During my time at Western Washington University, the experiment in which I most vividly felt physics "in my hands" was an electron-positron annihilation experiment. Two scintillators with photomultiplier tubes are placed on a circular rail facing each other, and a positron-emitting source is placed at the center. The emitted positrons lose energy through interactions with electrons in the surrounding air (or in matter), and eventually annihilate with electrons. In this annihilation process, the rest-mass energy of the electron and positron is converted into two gamma rays, each with energy 0.511 MeV, emitted in nearly opposite directions (back-to-back, ~180 degrees) (Fig.1).

Electron-positron annihilation geometry
Fig.1 Conceptual geometry of electron-positron annihilation and coincident gamma detection.

The value 0.511 MeV is the electron rest-mass energy given by one of the simplest and most celebrated equations in physics, Einstein's relation

\[ E = m_e c^2 \]

where \(m_e\) is the electron mass, \(c\) is the speed of light, and \(E\) is the rest-mass energy.

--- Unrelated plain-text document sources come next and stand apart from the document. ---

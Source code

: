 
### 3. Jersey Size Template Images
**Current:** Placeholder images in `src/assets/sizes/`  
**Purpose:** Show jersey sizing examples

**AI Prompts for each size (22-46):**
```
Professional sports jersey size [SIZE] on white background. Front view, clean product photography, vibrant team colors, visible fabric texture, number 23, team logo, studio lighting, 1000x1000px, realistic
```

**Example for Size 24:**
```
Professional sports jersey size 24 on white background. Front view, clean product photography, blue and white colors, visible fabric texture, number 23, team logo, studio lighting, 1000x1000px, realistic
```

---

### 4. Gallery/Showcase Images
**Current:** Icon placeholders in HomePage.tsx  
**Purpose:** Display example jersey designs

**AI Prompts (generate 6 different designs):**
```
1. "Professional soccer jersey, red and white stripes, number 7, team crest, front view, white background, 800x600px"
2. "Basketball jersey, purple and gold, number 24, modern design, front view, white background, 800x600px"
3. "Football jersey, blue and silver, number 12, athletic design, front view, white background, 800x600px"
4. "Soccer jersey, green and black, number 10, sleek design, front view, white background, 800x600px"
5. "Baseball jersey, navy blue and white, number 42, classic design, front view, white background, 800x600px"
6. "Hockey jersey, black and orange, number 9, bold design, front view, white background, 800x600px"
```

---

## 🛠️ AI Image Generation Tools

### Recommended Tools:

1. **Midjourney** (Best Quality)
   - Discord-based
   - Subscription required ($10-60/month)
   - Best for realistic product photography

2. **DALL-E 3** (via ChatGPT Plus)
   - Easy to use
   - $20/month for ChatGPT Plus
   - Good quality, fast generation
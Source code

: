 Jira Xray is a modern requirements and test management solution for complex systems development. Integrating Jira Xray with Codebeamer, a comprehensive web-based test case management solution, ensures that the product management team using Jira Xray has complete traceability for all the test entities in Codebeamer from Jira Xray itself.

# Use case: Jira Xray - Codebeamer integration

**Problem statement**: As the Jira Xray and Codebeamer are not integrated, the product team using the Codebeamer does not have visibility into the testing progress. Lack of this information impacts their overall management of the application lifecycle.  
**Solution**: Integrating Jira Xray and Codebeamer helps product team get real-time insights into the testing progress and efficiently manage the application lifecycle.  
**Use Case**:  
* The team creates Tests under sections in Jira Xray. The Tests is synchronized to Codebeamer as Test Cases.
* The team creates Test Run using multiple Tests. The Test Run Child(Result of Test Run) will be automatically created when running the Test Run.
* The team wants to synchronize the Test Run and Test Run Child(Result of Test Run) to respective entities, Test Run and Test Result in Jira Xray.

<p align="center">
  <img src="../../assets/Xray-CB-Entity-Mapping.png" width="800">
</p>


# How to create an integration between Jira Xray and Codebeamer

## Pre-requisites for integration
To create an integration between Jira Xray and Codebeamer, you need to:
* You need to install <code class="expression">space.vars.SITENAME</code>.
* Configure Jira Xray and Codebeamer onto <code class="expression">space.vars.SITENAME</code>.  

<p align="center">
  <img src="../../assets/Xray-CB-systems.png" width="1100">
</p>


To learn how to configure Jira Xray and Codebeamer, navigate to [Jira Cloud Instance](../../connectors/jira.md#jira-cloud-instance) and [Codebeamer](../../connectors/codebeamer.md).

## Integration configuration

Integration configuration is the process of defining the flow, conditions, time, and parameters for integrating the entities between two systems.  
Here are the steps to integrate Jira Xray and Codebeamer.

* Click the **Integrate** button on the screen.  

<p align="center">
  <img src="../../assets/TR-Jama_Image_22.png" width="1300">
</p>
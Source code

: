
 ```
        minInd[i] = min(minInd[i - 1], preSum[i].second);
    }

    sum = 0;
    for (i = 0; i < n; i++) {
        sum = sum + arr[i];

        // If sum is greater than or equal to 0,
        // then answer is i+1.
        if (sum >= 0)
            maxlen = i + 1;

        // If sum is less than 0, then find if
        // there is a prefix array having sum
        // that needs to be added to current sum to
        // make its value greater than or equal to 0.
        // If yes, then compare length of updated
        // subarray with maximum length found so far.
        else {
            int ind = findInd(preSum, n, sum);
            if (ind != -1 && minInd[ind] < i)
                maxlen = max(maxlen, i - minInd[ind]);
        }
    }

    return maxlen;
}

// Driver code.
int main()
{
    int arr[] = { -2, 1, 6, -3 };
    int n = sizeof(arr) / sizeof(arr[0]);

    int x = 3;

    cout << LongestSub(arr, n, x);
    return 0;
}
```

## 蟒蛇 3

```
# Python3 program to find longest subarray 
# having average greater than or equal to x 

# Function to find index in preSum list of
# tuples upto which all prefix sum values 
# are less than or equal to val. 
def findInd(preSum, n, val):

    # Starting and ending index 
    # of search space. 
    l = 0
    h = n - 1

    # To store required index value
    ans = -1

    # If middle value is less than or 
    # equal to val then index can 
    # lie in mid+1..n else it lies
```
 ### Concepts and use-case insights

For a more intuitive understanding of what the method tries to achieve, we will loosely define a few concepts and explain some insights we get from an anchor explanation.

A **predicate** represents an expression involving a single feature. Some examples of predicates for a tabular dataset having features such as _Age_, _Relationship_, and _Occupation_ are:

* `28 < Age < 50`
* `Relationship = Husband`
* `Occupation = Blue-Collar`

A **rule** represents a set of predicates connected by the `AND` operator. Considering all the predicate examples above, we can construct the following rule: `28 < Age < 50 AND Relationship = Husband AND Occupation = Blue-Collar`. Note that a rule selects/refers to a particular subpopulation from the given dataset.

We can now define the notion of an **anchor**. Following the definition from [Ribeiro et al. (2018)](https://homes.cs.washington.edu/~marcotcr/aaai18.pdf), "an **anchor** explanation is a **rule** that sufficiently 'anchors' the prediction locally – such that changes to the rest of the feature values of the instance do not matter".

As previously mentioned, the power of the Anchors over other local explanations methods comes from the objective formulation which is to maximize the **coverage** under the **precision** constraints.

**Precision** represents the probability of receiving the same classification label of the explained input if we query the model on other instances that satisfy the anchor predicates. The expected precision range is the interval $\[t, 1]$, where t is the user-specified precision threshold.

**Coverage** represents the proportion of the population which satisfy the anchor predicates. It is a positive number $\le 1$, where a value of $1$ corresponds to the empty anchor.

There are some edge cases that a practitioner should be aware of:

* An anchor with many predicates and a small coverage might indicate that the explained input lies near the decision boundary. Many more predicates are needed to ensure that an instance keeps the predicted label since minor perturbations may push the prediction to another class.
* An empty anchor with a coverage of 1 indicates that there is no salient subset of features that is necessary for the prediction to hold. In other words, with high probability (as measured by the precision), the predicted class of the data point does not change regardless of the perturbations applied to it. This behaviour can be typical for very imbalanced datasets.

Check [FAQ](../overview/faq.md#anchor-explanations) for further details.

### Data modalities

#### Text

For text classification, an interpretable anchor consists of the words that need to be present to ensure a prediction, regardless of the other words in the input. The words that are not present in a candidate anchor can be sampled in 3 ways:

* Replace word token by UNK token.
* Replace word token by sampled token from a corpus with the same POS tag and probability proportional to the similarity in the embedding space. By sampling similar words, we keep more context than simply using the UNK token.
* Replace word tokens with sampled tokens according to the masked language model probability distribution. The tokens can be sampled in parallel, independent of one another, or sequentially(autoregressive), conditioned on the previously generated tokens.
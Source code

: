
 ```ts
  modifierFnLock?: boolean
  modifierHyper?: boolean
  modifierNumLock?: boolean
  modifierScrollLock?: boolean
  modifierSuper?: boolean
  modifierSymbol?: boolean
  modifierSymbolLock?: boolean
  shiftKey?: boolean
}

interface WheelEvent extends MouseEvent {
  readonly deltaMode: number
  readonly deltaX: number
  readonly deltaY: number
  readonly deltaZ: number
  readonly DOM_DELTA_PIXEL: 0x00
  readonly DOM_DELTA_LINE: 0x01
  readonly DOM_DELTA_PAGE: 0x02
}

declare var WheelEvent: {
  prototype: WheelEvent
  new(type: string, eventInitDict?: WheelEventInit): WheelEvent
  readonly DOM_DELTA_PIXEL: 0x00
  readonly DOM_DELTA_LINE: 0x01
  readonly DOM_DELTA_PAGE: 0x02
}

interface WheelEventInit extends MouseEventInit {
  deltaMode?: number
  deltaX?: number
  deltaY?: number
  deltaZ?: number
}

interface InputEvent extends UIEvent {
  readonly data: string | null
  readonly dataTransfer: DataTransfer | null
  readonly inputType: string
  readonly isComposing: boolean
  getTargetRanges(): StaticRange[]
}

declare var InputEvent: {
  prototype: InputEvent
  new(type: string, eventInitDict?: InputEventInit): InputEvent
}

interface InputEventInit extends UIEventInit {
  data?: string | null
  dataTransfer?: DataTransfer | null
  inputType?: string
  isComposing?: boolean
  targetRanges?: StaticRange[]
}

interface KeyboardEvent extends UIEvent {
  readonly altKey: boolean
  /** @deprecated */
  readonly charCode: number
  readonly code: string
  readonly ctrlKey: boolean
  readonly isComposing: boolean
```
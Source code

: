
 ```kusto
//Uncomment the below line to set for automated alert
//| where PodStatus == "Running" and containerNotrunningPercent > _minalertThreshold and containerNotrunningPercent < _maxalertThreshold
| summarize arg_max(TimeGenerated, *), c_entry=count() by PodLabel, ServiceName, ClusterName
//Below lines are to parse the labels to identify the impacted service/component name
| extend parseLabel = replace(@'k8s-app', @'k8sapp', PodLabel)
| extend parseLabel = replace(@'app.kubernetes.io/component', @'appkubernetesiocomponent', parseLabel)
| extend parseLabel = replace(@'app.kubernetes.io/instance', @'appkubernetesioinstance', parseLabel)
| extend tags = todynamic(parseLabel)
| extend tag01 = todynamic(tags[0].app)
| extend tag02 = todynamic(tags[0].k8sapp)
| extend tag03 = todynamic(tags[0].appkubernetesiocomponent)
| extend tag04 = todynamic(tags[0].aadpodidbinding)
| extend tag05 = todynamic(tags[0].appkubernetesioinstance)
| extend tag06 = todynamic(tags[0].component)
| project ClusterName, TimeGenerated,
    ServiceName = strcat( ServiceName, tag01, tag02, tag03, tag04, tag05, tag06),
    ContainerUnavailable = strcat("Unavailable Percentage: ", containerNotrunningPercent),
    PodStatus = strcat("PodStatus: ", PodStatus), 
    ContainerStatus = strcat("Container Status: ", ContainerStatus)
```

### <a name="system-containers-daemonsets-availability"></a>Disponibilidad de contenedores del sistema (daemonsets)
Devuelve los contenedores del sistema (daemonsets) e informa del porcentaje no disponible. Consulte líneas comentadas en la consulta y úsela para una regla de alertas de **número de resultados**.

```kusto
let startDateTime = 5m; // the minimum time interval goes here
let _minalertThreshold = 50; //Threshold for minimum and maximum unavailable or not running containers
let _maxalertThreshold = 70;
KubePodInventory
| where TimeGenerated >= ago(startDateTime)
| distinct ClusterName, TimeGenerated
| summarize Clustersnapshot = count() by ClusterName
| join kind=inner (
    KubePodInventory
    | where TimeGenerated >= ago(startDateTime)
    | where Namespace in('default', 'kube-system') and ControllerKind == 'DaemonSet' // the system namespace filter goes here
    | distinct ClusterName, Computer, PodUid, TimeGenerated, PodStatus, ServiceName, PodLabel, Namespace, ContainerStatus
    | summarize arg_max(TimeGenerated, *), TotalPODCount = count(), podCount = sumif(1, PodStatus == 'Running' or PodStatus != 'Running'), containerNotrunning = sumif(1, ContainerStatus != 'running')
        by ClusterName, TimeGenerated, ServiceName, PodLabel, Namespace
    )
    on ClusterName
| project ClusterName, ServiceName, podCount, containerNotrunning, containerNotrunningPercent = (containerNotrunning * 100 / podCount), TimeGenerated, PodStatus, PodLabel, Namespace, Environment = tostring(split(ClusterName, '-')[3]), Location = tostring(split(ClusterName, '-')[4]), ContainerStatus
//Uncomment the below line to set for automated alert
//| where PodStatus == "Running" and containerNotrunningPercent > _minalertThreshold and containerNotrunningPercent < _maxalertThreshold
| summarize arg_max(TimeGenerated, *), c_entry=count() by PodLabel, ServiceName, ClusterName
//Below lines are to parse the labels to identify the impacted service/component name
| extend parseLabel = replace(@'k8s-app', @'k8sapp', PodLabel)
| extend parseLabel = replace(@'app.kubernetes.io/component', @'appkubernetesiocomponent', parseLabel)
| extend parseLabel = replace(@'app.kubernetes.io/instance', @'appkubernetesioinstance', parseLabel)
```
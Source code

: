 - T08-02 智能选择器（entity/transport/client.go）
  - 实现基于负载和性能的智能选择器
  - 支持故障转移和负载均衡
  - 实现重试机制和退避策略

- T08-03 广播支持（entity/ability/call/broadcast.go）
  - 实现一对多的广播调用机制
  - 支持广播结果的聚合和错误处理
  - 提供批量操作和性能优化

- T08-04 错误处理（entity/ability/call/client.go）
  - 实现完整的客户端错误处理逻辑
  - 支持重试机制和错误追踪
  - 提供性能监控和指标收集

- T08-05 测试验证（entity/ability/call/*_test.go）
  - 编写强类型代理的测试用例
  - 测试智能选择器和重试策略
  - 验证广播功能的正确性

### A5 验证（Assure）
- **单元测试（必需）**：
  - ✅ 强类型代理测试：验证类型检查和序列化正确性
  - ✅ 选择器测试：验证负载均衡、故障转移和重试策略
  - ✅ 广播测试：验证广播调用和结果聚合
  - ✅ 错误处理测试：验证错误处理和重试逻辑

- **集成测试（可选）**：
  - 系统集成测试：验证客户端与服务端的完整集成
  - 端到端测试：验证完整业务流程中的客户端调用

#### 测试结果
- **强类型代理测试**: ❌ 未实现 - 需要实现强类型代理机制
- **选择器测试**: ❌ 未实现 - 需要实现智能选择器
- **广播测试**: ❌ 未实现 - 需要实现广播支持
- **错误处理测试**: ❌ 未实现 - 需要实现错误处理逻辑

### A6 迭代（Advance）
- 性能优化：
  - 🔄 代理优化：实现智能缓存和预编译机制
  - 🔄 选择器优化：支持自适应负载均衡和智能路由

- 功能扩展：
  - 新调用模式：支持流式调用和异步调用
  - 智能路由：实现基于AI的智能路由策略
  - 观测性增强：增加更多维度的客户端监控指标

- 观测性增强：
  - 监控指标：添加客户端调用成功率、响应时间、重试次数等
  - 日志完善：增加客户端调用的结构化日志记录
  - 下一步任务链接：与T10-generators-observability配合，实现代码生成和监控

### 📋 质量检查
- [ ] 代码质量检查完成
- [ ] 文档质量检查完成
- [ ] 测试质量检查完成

With this remarkably simple setup, one can directly "see" the meaning of Einstein's equation. Moreover, the back-to-back emission of two photons, together with the contrast between circular motion associated with charged particles and the linear propagation of photons, offers an intuitive view of symmetry in physical processes.

The phenomenon complementary to annihilation is pair creation (pair production), in which two photons generate an electron–positron pair. In other words, photons carrying neither charge nor rest mass transform into particles carrying both charge and mass. While Einstein's equation relates mass and energy, it does not explicitly include electric charge.

We propose a simple relation that simultaneously connects photons, charge, and mass. Starting from Newton's law of gravitation and Coulomb's law, we reexamine the roles of the gravitational constant \(G\), the vacuum permittivity \(\varepsilon_0\), and the vacuum permeability \(\mu_0\). We show that the SI units kilogram and coulomb can be transformed into purely space-time quantities as

\[ \mathrm{kg} \;\rightarrow\; \mathrm{m^3/s^2}, \quad \mathrm{C} \;\rightarrow\; \mathrm{m^2/s} \]

(see Reference).

We call this framework the Space-Time (ST) unit system. In this system, the electron mass \(m_e\) is transformed into \(m_0\), and the elementary charge \(e\) is transformed into \(e_0\). As a result, a remarkably simple relation holds among photons, charge, and mass:

\[ m_0 = e_0 c \]

Like Einstein's equation, this expression is extremely concise, yet it aims to capture a fundamental structural relationship among mass, charge, and light.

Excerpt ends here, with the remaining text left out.